Stored dataset items:
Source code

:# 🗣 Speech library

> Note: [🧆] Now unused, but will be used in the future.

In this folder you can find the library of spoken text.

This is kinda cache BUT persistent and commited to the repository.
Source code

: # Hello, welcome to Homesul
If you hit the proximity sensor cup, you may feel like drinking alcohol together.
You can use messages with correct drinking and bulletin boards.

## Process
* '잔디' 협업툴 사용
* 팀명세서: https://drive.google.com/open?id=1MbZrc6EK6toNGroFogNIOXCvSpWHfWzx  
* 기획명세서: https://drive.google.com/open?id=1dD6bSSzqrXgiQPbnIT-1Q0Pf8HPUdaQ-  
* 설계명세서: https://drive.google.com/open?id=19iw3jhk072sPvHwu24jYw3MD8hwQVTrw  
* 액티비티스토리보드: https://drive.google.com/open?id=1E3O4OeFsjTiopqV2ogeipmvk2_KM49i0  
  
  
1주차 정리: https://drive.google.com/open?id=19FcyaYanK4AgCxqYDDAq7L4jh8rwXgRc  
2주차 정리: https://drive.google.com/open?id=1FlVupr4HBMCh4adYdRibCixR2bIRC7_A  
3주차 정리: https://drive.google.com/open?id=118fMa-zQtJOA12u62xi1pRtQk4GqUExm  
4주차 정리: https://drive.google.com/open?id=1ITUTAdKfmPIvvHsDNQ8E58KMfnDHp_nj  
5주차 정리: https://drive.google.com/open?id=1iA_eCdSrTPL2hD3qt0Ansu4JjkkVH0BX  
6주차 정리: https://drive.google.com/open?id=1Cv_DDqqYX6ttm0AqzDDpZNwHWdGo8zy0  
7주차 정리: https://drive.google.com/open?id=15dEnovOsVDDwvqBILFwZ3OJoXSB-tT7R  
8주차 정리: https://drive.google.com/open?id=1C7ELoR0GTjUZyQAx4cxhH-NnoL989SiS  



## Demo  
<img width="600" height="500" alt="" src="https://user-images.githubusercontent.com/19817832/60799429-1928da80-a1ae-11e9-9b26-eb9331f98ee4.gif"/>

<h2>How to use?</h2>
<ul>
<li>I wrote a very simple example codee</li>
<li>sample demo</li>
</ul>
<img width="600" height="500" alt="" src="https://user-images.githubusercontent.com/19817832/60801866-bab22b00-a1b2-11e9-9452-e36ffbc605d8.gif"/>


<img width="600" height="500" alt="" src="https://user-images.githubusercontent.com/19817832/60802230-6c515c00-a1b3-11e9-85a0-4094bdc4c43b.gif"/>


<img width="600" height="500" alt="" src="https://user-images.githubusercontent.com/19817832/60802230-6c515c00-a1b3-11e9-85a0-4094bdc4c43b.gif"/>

Assigned task:
Copy all lines of the records that have the string "width" in them.

Completed exercise:
<img width="600" height="500" alt="" src="https://user-images.githubusercontent.com/19817832/60799429-1928da80-a1ae-11e9-9b26-eb9331f98ee4.gif"/>
<img width="600" height="500" alt="" src="https://user-images.githubusercontent.com/19817832/60801866-bab22b00-a1b2-11e9-9452-e36ffbc605d8.gif"/>
<img width="600" height="500" alt="" src="https://user-images.githubusercontent.com/19817832/60802230-6c515c00-a1b3-11e9-85a0-4094bdc4c43b.gif"/>
<img width="600" height="500" alt="" src="https://user-images.githubusercontent.com/19817832/60802230-6c515c00-a1b3-11e9-85a0-4094bdc4c43b.gif"/>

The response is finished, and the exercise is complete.